[Data for this task Boundary: Start]
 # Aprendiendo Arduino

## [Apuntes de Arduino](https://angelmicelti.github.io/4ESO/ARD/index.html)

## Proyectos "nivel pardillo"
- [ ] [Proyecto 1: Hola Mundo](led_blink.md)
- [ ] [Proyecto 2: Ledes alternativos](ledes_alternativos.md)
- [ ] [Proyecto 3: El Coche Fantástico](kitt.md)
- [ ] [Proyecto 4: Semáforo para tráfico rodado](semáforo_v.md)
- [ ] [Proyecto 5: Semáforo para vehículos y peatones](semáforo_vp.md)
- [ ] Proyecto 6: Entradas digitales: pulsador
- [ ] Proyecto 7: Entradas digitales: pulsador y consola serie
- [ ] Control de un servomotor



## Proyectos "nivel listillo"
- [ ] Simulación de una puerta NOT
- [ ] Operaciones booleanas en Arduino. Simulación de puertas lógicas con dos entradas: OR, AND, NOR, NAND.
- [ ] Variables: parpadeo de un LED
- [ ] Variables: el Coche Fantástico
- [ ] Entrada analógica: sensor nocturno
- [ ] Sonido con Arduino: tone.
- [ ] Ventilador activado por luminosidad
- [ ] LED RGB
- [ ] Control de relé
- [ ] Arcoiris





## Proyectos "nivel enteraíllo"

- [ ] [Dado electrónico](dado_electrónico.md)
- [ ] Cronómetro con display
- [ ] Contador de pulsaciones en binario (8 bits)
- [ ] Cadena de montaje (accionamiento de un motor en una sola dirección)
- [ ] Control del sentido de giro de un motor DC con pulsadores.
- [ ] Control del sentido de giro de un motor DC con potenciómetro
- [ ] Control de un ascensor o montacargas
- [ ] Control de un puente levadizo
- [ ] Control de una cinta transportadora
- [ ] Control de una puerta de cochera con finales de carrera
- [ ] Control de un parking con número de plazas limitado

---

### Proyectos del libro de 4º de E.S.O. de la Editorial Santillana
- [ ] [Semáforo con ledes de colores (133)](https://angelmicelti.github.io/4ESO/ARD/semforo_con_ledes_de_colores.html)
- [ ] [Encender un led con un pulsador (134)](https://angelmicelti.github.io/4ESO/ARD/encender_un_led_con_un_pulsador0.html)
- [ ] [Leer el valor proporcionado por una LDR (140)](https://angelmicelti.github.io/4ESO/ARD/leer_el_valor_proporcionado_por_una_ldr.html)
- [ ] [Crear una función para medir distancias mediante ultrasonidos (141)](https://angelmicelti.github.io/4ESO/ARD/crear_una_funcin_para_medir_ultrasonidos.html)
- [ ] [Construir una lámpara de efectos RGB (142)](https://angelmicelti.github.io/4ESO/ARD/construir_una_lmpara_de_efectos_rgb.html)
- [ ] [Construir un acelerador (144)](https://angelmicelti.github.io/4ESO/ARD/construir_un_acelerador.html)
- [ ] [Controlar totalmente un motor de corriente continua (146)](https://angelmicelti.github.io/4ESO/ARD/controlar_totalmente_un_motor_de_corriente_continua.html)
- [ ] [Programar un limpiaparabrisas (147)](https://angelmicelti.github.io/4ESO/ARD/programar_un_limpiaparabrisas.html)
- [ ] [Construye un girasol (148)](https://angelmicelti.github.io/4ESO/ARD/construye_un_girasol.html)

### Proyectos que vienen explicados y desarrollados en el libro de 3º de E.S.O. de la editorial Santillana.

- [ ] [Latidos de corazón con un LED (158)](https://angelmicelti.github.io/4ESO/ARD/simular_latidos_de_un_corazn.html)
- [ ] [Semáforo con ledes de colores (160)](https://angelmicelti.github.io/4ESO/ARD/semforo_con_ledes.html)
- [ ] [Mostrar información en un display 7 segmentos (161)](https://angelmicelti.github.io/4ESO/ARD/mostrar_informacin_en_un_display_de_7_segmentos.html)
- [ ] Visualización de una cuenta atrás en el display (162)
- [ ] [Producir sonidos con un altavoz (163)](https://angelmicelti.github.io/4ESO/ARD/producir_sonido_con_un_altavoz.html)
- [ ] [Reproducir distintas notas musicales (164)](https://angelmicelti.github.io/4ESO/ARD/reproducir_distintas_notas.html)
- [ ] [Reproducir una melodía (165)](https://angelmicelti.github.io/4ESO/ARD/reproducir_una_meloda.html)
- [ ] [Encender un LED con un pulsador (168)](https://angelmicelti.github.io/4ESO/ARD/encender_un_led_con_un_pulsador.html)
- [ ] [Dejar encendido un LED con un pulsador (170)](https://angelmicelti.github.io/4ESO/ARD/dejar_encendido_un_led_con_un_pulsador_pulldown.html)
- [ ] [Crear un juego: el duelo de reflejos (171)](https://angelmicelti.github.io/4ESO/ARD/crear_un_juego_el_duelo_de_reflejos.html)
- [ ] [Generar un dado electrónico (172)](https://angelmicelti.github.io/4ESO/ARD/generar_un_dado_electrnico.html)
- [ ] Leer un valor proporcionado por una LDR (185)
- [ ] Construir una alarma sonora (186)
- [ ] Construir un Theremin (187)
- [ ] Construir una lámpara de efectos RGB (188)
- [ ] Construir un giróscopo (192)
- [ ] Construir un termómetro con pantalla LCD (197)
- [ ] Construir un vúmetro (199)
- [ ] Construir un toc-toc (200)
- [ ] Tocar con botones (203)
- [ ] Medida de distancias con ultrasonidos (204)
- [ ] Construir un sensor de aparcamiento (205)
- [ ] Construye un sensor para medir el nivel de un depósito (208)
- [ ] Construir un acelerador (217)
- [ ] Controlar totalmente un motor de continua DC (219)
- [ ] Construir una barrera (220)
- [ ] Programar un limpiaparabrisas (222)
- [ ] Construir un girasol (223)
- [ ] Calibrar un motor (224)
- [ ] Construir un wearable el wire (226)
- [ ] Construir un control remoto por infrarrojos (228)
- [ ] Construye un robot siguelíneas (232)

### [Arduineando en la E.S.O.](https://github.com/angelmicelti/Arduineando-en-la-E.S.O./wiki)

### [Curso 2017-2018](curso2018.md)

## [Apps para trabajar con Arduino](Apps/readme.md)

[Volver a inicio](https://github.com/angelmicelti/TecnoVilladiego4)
[Data for this task Boundary: End]
* **Required action**
Every line above that includes the word "Encender" should be listed.

* **Result of the task**
- [ ] [Encender un led con un pulsador (134)](https://angelmicelti.github.io/4ESO/ARD/encender_un_led_con_un_pulsador0.html)
- [ ] [Encender un LED con un pulsador (168)](https://angelmicelti.github.io/4ESO/ARD/encender_un_led_con_un_pulsador.html)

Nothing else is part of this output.